Une baisse injuste de 5 euros des Aides Personnelles au Logement (APL)

Publié le par Fabien Ruet

Considérant mon expérience en la matière, il me semble nécessaire de réagir contre l’annonce de la baisse des Aides Personnelles au Logement. Samedi 22 juillet dernier, le Gouvernement a annoncé une baisse des aides personnelles au logement (APL, ALS, ALF). Cette mesure mathématiquement simple à comprendre prévoit de diminuer de 5 euros les aides personnelles au logement pour tous les bénéficiaires, dès le 1er octobre prochain. Près de 6 millions de français seront concernés. Pour un territoire comme celui du Bergeracois, au cœur de l’arc de la fragilité de la Nouvelle Aquitaine, c’est un très mauvais signal et une injustice sociale. Afin d’anticiper sur certaines réactions politiques, je précise que, quand bien même cette mesure était envisagée par le précédent gouvernement, ce n’est pas une raison pour reprendre une ineptie économique et une injustice sociale.

 

Etre en capacité de payer son loyer est la première des dignités du locataire. Les aides personnelles au logement ne sont pas un marqueur d’assistanat. Elles sont un outil indispensable au maintien de la solvabilité minimale des ménages les plus modestes. Bien entendu, pour la plupart d’entre nous, 5 euros par mois semble un effort bien dérisoire mais c’est oublier la réalité de vie de la plupart de nos concitoyens. Je rappelle que 76% des demandeurs de logements en bergeracois disposent de ressources inférieures aux plafonds d’éligibilité pour du logement très social (PLAI).  Une baisse, même de 5 euros par mois, est un coup direct à un pouvoir d’achat dérisoire. Elle entraine une détérioration des conditions de vie.

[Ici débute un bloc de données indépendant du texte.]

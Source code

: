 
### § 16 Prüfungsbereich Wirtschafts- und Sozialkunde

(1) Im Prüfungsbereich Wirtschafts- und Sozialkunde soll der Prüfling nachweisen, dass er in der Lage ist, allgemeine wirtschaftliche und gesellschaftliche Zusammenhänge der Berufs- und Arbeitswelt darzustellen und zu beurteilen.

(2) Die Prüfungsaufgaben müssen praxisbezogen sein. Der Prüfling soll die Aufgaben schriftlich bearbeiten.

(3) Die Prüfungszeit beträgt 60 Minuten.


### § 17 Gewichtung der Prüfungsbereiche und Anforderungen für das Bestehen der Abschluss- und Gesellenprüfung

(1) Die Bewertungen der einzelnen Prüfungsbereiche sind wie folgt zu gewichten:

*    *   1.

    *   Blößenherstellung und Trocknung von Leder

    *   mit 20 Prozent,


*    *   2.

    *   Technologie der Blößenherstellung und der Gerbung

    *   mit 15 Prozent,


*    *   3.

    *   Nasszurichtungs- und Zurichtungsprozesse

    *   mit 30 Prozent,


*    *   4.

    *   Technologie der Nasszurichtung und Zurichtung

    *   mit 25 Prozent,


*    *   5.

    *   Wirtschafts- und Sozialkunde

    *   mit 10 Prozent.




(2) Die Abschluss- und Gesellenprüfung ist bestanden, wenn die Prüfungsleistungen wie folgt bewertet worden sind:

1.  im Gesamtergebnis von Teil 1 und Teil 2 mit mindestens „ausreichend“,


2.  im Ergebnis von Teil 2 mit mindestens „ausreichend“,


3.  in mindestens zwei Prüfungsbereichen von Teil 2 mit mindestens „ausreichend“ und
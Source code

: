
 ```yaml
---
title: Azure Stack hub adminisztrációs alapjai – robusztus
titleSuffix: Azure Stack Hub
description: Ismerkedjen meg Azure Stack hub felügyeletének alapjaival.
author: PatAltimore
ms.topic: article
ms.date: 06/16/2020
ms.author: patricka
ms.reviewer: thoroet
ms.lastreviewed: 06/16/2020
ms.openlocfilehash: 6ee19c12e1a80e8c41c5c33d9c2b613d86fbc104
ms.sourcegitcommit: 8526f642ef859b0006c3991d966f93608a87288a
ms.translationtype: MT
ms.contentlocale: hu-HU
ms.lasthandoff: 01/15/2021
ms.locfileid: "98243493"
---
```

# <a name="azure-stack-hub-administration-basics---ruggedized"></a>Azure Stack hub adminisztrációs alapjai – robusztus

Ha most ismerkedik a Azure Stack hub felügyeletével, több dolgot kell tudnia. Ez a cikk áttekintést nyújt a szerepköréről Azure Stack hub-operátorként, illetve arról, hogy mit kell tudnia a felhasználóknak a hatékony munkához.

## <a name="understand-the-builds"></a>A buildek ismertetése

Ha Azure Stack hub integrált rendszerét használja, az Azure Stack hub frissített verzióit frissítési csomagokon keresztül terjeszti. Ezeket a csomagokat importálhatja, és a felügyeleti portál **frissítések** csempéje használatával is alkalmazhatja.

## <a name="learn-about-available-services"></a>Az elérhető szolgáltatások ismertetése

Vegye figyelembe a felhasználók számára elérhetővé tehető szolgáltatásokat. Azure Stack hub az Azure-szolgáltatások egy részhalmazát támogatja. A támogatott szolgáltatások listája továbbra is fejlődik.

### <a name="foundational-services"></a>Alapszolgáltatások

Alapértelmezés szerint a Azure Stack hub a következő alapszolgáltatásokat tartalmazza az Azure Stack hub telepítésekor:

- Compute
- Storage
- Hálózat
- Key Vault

Comme l’indique mes collègues de l’Union Sociale pour l’Habitat « pour les ménages les plus modestes, 5 euros peuvent représenter une journée de « reste pour vivre », c’est-à-dire ce qu’il reste à une personne lorsqu’elle a assumé ses dépenses contraintes (loyer, charges, transport, crédit, impôts) ».

 

Depuis près de 20 ans, la réalité des conditions de vie des locataires du parc HLM sont implacables. Les ressources de ces locataires ont diminué de 100 euros. Dans un parc social où la totalité des loyers est plafonnée, l’aide au logement est exclusivement destinée au locataire. Si nos bailleurs sociaux seront en mesure de proposer les accompagnements pour les inévitables progressions des impayés, ne perdons pas de vue l’état de paupérisation du parc privé et l’isolement des locataires comme des propriétaires pour apporter les réponses appropriées. Cette baisse de 5 euros n’est pas anodine. Il est encore temps de trouver d’autres sources d’économies comme sur la fin des défiscalisations de certaines constructions locatives inutiles.